Stored data entries:
────
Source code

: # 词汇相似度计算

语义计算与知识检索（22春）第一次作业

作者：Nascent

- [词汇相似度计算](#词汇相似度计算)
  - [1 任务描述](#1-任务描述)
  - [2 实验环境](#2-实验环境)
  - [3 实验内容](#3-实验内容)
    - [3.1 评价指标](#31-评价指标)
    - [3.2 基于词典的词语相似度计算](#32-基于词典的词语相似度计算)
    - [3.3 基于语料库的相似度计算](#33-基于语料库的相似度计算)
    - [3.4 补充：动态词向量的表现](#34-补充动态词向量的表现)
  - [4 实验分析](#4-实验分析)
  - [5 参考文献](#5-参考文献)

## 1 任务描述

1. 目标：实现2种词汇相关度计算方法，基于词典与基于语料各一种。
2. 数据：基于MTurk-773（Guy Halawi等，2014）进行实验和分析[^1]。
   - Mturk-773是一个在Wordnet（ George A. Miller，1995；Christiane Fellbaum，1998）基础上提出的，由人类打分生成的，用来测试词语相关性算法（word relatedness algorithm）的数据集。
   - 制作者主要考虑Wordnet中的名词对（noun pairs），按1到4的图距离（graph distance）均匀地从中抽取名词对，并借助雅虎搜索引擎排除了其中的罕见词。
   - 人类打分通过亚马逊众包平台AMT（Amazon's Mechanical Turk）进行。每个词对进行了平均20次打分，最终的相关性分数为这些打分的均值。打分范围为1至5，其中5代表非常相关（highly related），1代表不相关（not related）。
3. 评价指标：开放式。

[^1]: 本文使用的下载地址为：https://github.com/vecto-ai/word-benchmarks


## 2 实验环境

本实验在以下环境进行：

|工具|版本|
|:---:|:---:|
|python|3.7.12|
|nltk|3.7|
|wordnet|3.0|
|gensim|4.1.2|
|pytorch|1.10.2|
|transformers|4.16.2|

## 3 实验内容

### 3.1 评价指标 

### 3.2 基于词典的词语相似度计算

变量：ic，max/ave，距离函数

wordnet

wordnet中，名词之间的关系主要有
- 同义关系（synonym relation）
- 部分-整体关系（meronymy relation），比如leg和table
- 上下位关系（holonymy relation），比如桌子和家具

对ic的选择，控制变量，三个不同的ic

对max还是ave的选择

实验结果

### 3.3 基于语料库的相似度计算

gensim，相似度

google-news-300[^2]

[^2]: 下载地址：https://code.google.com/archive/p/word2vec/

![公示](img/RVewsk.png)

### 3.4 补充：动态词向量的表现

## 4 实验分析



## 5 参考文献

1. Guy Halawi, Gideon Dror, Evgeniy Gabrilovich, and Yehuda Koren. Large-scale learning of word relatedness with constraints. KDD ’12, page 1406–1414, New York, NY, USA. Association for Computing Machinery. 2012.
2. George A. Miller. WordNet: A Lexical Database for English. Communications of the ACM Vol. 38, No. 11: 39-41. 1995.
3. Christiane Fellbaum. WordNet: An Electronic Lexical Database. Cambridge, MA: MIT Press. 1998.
────
• _DIRECTIONS FOR THIS TASK_
Your answer should be an exact transcription of the data above.

• _RESPONSE AREA_
Source code

: # 词汇相似度计算

语义计算与知识检索（22春）第一次作业

作者：Nascent

- [词汇相似度计算](#词汇相似度计算)
  - [1 任务描述](#1-任务描述)
  - [2 实验环境](#2-实验环境)
  - [3 实验内容](#3-实验内容)
    - [3.1 评价指标](#31-评价指标)
    - [3.2 基于词典的词语相似度计算](#32-基于词典的词语相似度计算)
    - [3.3 基于语料库的相似度计算](#33-基于语料库的相似度计算)
    - [3.4 补充：动态词向量的表现](#34-补充动态词向量的表现)
  - [4 实验分析](#4-实验分析)
  - [5 参考文献](#5-参考文献)

## 1 任务描述

1. 目标：实现2种词汇相关度计算方法，基于词典与基于语料各一种。
2. 数据：基于MTurk-773（Guy Halawi等，2014）进行实验和分析[^1]。
   - Mturk-773是一个在Wordnet（ George A. Miller，1995；Christiane Fellbaum，1998）基础上提出的，由人类打分生成的，用来测试词语相关性算法（word relatedness algorithm）的数据集。
   - 制作者主要考虑Wordnet中的名词对（noun pairs），按1到4的图距离（graph distance）均匀地从中抽取名词对，并借助雅虎搜索引擎排除了其中的罕见词。
   - 人类打分通过亚马逊众包平台AMT（Amazon's Mechanical Turk）进行。每个词对进行了平均20次打分，最终的相关性分数为这些打分的均值。打分范围为1至5，其中5代表非常相关（highly related），1代表不相关（not related）。
3. 评价指标：开放式。

[^1]: 本文使用的下载地址为：https://github.com/vecto-ai/word-benchmarks


## 2 实验环境

本实验在以下环境进行：

|工具|版本|
|:---:|:---:|
|python|3.7.12|
|nltk|3.7|
|wordnet|3.0|
|gensim|4.1.2|
|pytorch|1.10.2|
|transformers|4.16.2|

## 3 实验内容

### 3.1 评价指标 

### 3.2 基于词典的词语相似度计算

变量：ic，max/ave，距离函数

wordnet

wordnet中，名词之间的关系主要有
- 同义关系（synonym relation）
- 部分-整体关系（meronymy relation），比如leg和table
- 上下位关系（holonymy relation），比如桌子和家具

对ic的选择，控制变量，三个不同的ic

对max还是ave的选择

实验结果

### 3.3 基于语料库的相似度计算

gensim，相似度

google-news-300[^2]

[^2]: 下载地址：https://code.google.com/archive/p/word2vec/

![公示](img/RVewsk.png)

### 3.4 补充：动态词向量的表现

## 4 实验分析



## 5 参考文献

1. Guy Halawi, Gideon Dror, Evgeniy Gabrilovich, and Yehuda Koren. Large-scale learning of word relatedness with constraints. KDD ’12, page 1406–1414, New York, NY, USA. Association for Computing Machinery. 2012.
2. George A. Miller. WordNet: A Lexical Database for English. Communications of the ACM Vol. 38, No. 11: 39-41. 1995.
3. Christiane Fellbaum. WordNet: An Electronic Lexical Database. Cambridge, MA: MIT Press. 1998.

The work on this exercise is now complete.